Exact Sparse Recovery with L0 Projections

TL;DR

This paper introduces a novel sparse recovery method using L0 projections from an alpha-stable distribution, achieving faster and more accurate exact recovery of sparse signals compared to traditional methods, with robustness to noise.

Contribution

The paper proposes a new sparse recovery algorithm based on L0 projections from an alpha-stable distribution, significantly improving speed and accuracy over existing methods.

Findings

Our algorithm is faster than LP and OMP in decoding.

It achieves exact recovery with fewer measurements, especially when K=2.
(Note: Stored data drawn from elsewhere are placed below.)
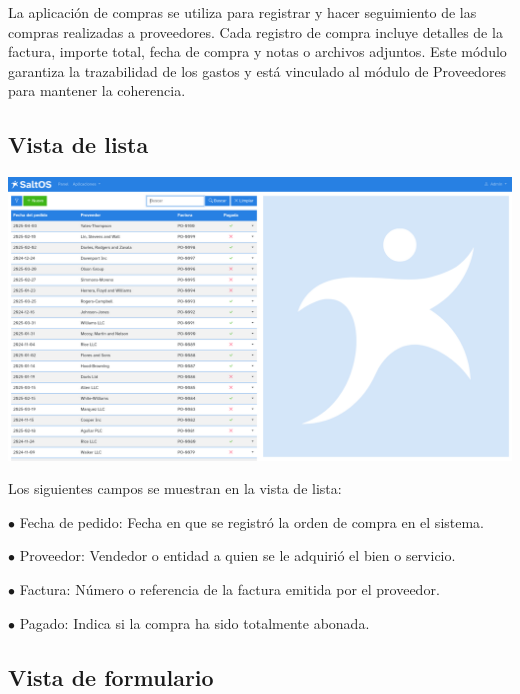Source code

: \documentclass[a4paper]{article}
\begin{document}
La aplicación de compras se utiliza para registrar y hacer seguimiento de las compras realizadas a proveedores.
Cada registro de compra incluye detalles de la factura, importe total, fecha de compra y notas o archivos adjuntos.
Este módulo garantiza la trazabilidad de los gastos y está vinculado al módulo de Proveedores para mantener la coherencia.

\hypertarget{toc118}{}
\subsection{Vista de lista}

\begin{center}\includegraphics[width=1\textwidth]{../ujest/snaps/test-screenshots-js-screenshots-purchases-purchase-list-es-es-1-snap.png}\end{center}

Los siguientes campos se muestran en la vista de lista:

\begin{compactitem}
\item[\color{myblue}$\bullet$] Fecha de pedido: Fecha en que se registró la orden de compra en el sistema.
\item[\color{myblue}$\bullet$] Proveedor: Vendedor o entidad a quien se le adquirió el bien o servicio.
\item[\color{myblue}$\bullet$] Factura: Número o referencia de la factura emitida por el proveedor.
\item[\color{myblue}$\bullet$] Pagado: Indica si la compra ha sido totalmente abonada.
\end{compactitem}

\hypertarget{toc119}{}
\subsection{Vista de formulario}
\end{document}
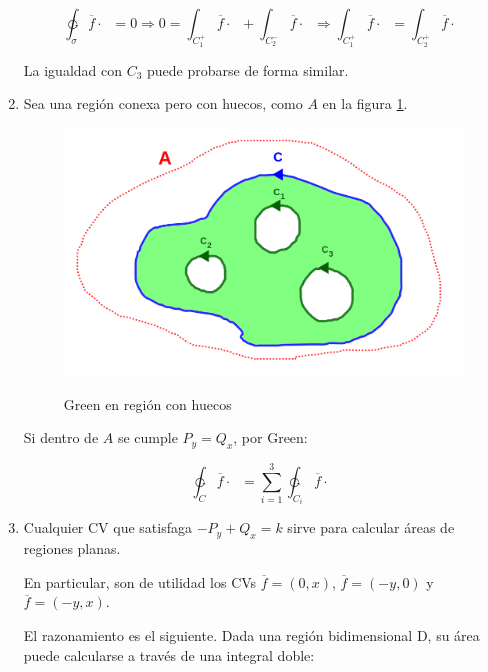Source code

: \documentclass{article}
\begin{document}
\begin{enumerate}
\begin{equation}
\ointctrclockwise_{\sigma} \overline{f} \cdot \mathop{\overline{d\sigma}} = 0 \Rightarrow 0 = \int_{C_1^+} \overline{f} \cdot \mathop{\overline{dC_1}} + \int_{C_2^-} \overline{f} \cdot \mathop{\overline{dC_2}} \Rightarrow \int_{C_1^+} \overline{f} \cdot \mathop{\overline{dC_1}} = \int_{C_2^+} \overline{f} \cdot \mathop{\overline{dC_2}}
\end{equation}

La igualdad con $C_3$ puede probarse de forma similar.

\item Sea una región conexa pero con huecos, como $A$ en la figura \ref{fig:greenhuecos}.

\begin{figure}[ht]
\centering
\caption{Green en región con huecos}
\includegraphics[scale=1]{img/teoremas/green_huecos.png}
\label{fig:greenhuecos}
\end{figure}

Si dentro de $A$ se cumple $P_y = Q_x$, por Green:

\begin{equation}
\ointctrclockwise_{C} \overline{f} \cdot \mathop{\overline{dC}} = \sum_{i=1}^3 \ointctrclockwise_{C_i} \overline{f} \cdot \mathop{\overline{dC_i}}
\end{equation}

\item Cualquier CV que satisfaga $-P_y + Q_x = k$ sirve para calcular áreas de regiones planas.

En particular, son de utilidad los CVs $\overline{f} = (0, x)$, $\overline{f} = (-y, 0)$ y $\overline{f} = (-y, x)$.
 
El razonamiento es el siguiente. Dada una región bidimensional D, su área puede calcularse a través de una integral doble: 


\end{enumerate}
\end{document}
The method is robust against measurement noise.

Abstract

Many applications concern sparse signals, for example, detecting anomalies from the differences between consecutive images taken by surveillance cameras. This paper focuses on the problem of recovering a K-sparse signal x in N dimensions. In the mainstream framework of compressed sensing (CS), the vector x is recovered from M non-adaptive linear measurements y = xS, where S (of size N x M) is typically a Gaussian (or Gaussian-like) design matrix, through some optimization procedure such as linear programming (LP). In our proposed method, the design matrix S is generated from an $\alpha$-stable distribution with $\alpha\approx 0$. Our decoding algorithm mainly requires one linear scan of the coordinates, followed by a few iterations on a small number of coordinates which are "undetermined" in the previous iteration. Comparisons with two strong baselines, linear programming (LP) and orthogonal matching pursuit (OMP), demonstrate that our algorithm can be significantly faster in decoding speed and more accurate in recovery quality, for the task of exact spare recovery. Our procedure is robust against measurement noise. Even when there are no sufficient measurements, our algorithm can still reliably recover a significant portion of the nonzero coordinates. To provide the intuition for understanding our method, we also analyze the procedure by assuming an idealistic setting. Interestingly, when K=2, the "idealized" algorithm achieves exact recovery with merely 3 measurements, regardless of N. For general K, the required sample size of the "idealized" algorithm is about 5K.